The original documents quoted Moritomo Gakuen, operator of an elementary school planned to be built at the site in Osaka, as saying Akie recommended the school project “move forward because it is a good plot of land.” They also said she inspected Moritomo and gave a speech there in April 2014.
An online article attached to the original version, which said Akie was “moved to tears by the school’s education policy” when she visited the nationalist school operator, was also erased in the papers later disclosed to Diet members.
Akie was initially named honorary principal of the elementary school, but gave up the post after a scandal involving the controversial state land deal came to light in February last year. Opposition parties claim the Finance Ministry drastically reduced the land price, taking into consideration Akie’s role in the project.
Chief Cabinet Secretary Yoshihide Suga said he sees no need for Aso to resign, saying in a press conference Aso “should lead the ministry’s thorough investigation to get to the bottom of” the scandal. The top spokesman pledged that the government will “deal seriously with” the issue.
Yuichiro Tamaki, leader of the opposition Party of Hope, told reporters Abe himself should take responsibility over the matter, as there is now a “strong indication” that Akie was involved in the scandal.
The falsified records concern a deal reached in June 2016 to sell a state-owned plot in Osaka to the school operator, which has ties to Akie, at a heavy discount.
The scandal, which pushed down Abe’s support ratings, has drawn fresh attention after a major daily reported on March 2 that the ministry’s documents had been doctored to remove descriptions saying the dramatically cut land sale price was “exceptional.”
Senior ruling Liberal Democratic Party members said 14 of the original documents were rewritten at the request of the ministry’s headquarters after the revelation of the scandal in February 2017.
The names of several politicians, including former trade minister Takeo Hiranuma and former disaster management minister Yoshitada Konoike, were erased in the version later disclosed to Diet members.
At the request of opposition parties, the ministry last Thursday presented to the Diet what it claimed were copies of the “original documents.”
But they were essentially the same as documents made available to lawmakers last year, and the ministry refused to clarify whether the papers had been altered as reported by The Asahi Shimbun.
Amid the unfolding controversy over the dubious state asset transaction, National Tax Agency head Nobuhisa Sagawa, who was formerly in charge of overseeing the state land sale, stepped down on Friday for causing confusion in Diet debate.
He was under pressure for allegedly making false parliamentary remarks while serving as director general of the ministry’s Financial Bureau.
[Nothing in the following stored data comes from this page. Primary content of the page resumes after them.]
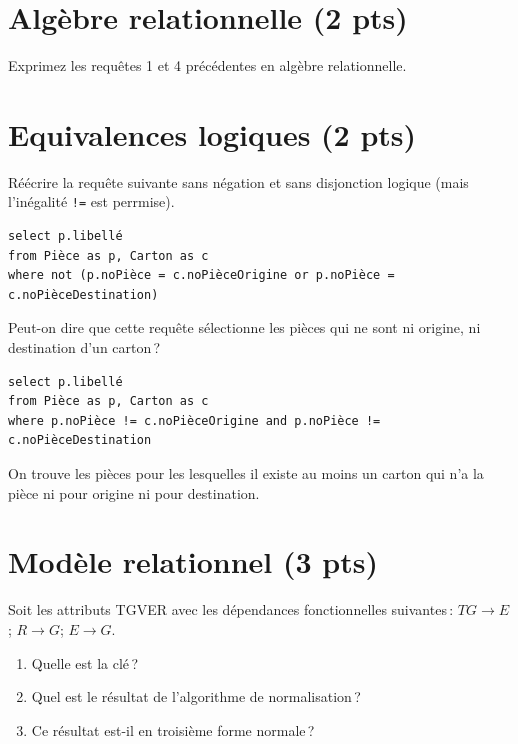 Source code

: \section{Algèbre relationnelle ({\bf 2 pts})}

Exprimez les requêtes 1 et 4 précédentes
en algèbre relationnelle.


\section{Equivalences logiques ({\bf 2 pts})}

Réécrire la requête suivante sans négation et sans disjonction logique
(mais l'inégalité \texttt{!=} est perrmise).


\begin{verbatim}
select p.libellé
from Pièce as p, Carton as c
where not (p.noPièce = c.noPièceOrigine or p.noPièce = c.noPièceDestination)
\end{verbatim}

Peut-on dire que cette requête sélectionne les pièces qui ne sont ni origine, ni destination
d'un carton\,?

\begin{solution}

\begin{verbatim}
select p.libellé
from Pièce as p, Carton as c
where p.noPièce != c.noPièceOrigine and p.noPièce != c.noPièceDestination
\end{verbatim}

On trouve les pièces pour les lesquelles il existe au moins un carton
qui n'a la pièce ni pour origine ni pour destination.
\end{solution}

\section{Modèle relationnel ({\bf 3 pts})}

Soit les attributs TGVER avec les dépendances fonctionnelles suivantes\,:
$TG \to E$; $R \to G$; $E \to G$.

\begin{enumerate}
  \item Quelle est la clé\,?
  \item Quel est le résultat de l'algorithme de normalisation\,?
  \item Ce résultat est-il en troisième forme normale\,?
\end{enumerate}



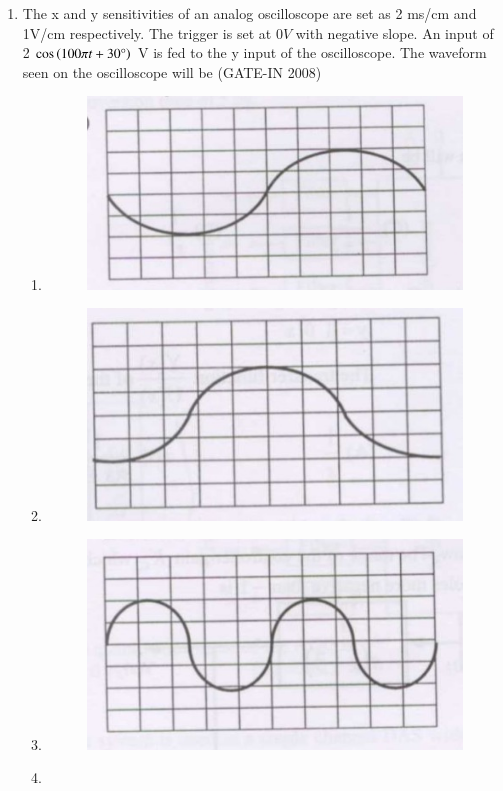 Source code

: \documentclass[journal,12pt,onecolumn]{IEEEtran}
\theoremstyle{remark}
\begin{document}
\begin{enumerate}
\item  The x and y sensitivities of an analog oscilloscope are set as 2 ms/cm and 1V/cm respectively. The
trigger is set at $0 V$ with negative slope. An input of 2 $\cos{\ensuremath{\left(100{\pi}t + 30\degree\right)}}$ V is fed to the y input of
the oscilloscope. The waveform seen on the oscilloscope will be \hfill{(GATE-IN 2008)}
\begin{multicols}{2}
           \begin{enumerate} 
              \item  
              \begin{figure}[H]
    \centering
    \includegraphics[width=0.5\columnwidth]{figs/i25.jpg}
    \caption{}
    \label{fig:placeholder25}
\end{figure}
              \item
              \begin{figure}[H]
    \centering
    \includegraphics[width=0.5\columnwidth]{figs/i26.jpg}
    \caption{}
    \label{fig:placeholder26}
\end{figure}
              \item
              \begin{figure}[H]
    \centering
    \includegraphics[width=0.5\columnwidth]{figs/i27.jpg}
    \caption{}
    \label{fig:placeholder27}
\end{figure}
              \item

\end{enumerate}
\end{multicols}
\end{enumerate}
\end{document}
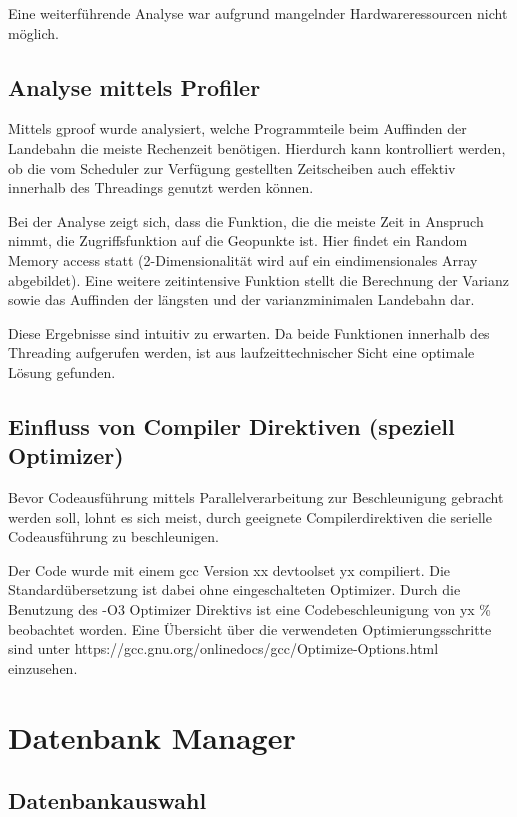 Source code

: \documentclass[10pt,a4paper]{report}
\begin{document}
Eine weiterführende Analyse war aufgrund mangelnder Hardwareressourcen nicht möglich.


\section{Analyse mittels Profiler}

Mittels gproof wurde analysiert, welche Programmteile beim Auffinden der Landebahn die meiste Rechenzeit benötigen. Hierdurch kann kontrolliert werden, ob die vom Scheduler zur Verfügung gestellten Zeitscheiben auch effektiv innerhalb des Threadings genutzt werden können. 

Bei der Analyse zeigt sich, dass die Funktion, die die meiste Zeit in Anspruch nimmt, die Zugriffsfunktion auf die Geopunkte ist. Hier findet ein Random Memory access statt (2-Dimensionalität wird auf ein eindimensionales Array abgebildet).
Eine weitere zeitintensive Funktion stellt die Berechnung der Varianz sowie das Auffinden der längsten und der varianzminimalen Landebahn dar.

Diese Ergebnisse sind intuitiv zu erwarten.
Da beide Funktionen innerhalb des Threading aufgerufen werden, ist aus laufzeittechnischer Sicht eine optimale Lösung gefunden. 

\section{Einfluss von Compiler Direktiven (speziell Optimizer)}

Bevor Codeausführung mittels Parallelverarbeitung zur Beschleunigung gebracht werden soll, lohnt es sich meist, durch geeignete Compilerdirektiven die serielle Codeausführung zu beschleunigen.

Der Code wurde mit einem gcc Version xx devtoolset yx compiliert. Die Standardübersetzung ist dabei ohne eingeschalteten Optimizer. 
Durch die Benutzung des -O3 Optimizer Direktivs ist eine Codebeschleunigung von yx \% beobachtet worden. 
Eine Übersicht über die verwendeten Optimierungsschritte sind unter https://gcc.gnu.org/onlinedocs/gcc/Optimize-Options.html einzusehen.

\chapter{Datenbank Manager}
\section{Datenbankauswahl}
\end{document}
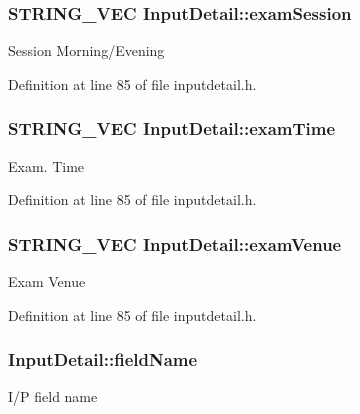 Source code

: \hypertarget{classInputDetail_a4501d1379c278965497abf21d369ad9e}{
\subsubsection[{exam\-Session}]{\setlength{\rightskip}{0pt plus 5cm}\-S\-T\-R\-I\-N\-G\-\_\-\-V\-E\-C {\bf \-Input\-Detail\-::exam\-Session}}}\label{db/d6e/classInputDetail_a4501d1379c278965497abf21d369ad9e}
\-Session \-Morning/\-Evening 

\-Definition at line 85 of file inputdetail.\-h.

\hypertarget{classInputDetail_a847dd8bb2f0c43960746cfa4d2310a15}{
\subsubsection[{exam\-Time}]{\setlength{\rightskip}{0pt plus 5cm}\-S\-T\-R\-I\-N\-G\-\_\-\-V\-E\-C {\bf \-Input\-Detail\-::exam\-Time}}}\label{db/d6e/classInputDetail_a847dd8bb2f0c43960746cfa4d2310a15}
\-Exam. \-Time 

\-Definition at line 85 of file inputdetail.\-h.

\hypertarget{classInputDetail_a695928668a413ac052776c0b6cb27501}{
\subsubsection[{exam\-Venue}]{\setlength{\rightskip}{0pt plus 5cm}\-S\-T\-R\-I\-N\-G\-\_\-\-V\-E\-C {\bf \-Input\-Detail\-::exam\-Venue}}}\label{db/d6e/classInputDetail_a695928668a413ac052776c0b6cb27501}
\-Exam \-Venue 

\-Definition at line 85 of file inputdetail.\-h.

\hypertarget{classInputDetail_ac6f85380c5152c406d483726382c4798}{
\subsubsection[{field\-Name}]{ {\bf \-Input\-Detail\-::field\-Name}}}\label{db/d6e/classInputDetail_ac6f85380c5152c406d483726382c4798}
\-I/\-P field name 

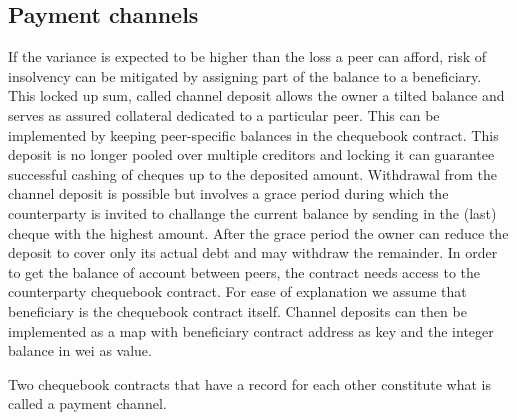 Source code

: \documentclass[a4paper,10pt]{article}
\begin{document}
\subsection{Payment channels}

If the variance is expected to be higher than the loss a peer can afford,
risk of insolvency can be mitigated by assigning part of the balance to a beneficiary.
This locked up sum, called \gls{channel deposit} allows the owner a tilted balance and
serves as assured collateral dedicated to a particular peer.
This can be implemented by keeping peer-specific balances in the chequebook contract.
This deposit is no longer pooled over multiple creditors
and locking it can guarantee successful cashing of cheques up to the deposited amount.
Withdrawal from the channel deposit is possible but involves a grace period during which
the counterparty is invited to challange the current balance by sending in the (last) cheque
with the highest amount. After the grace period the owner can reduce the deposit to cover only
its actual debt and may withdraw the remainder.
In order to get the balance of account between peers, the contract needs access to the counterparty
chequebook contract. For ease of explanation we assume that beneficiary is the
chequebook contract itself. Channel deposits can then be implemented as a map with beneficiary contract
address as key and the integer balance in wei as value.

Two chequebook contracts that have a record for each other constitute what is
called a \gls{payment channel}.
\end{document}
The documents were believed to have been altered to make them consistent with Sagawa’s responses to Diet questions on the matter.
The state-owned land in question is an 8,770-square-meter plot in Toyonaka, Osaka Prefecture that was sold to Moritomo for about 134 million yen ($1.25 million) to build a new elementary school, far below its appraised value of 956 million yen.
Prosecutors are investigating Finance Ministry officials on suspicion of selling the plot at an unreasonably cheap price and discarding negotiation records that should have been kept.
The ministry has claimed the heavily discounted sale price was calculated in light of the costs to dispose of buried waste at the site.
Yasunori Kagoike, who headed the school operator at the time of the controversial land sale, and his wife Junko have been indicted on unrelated subsidy fraud charges.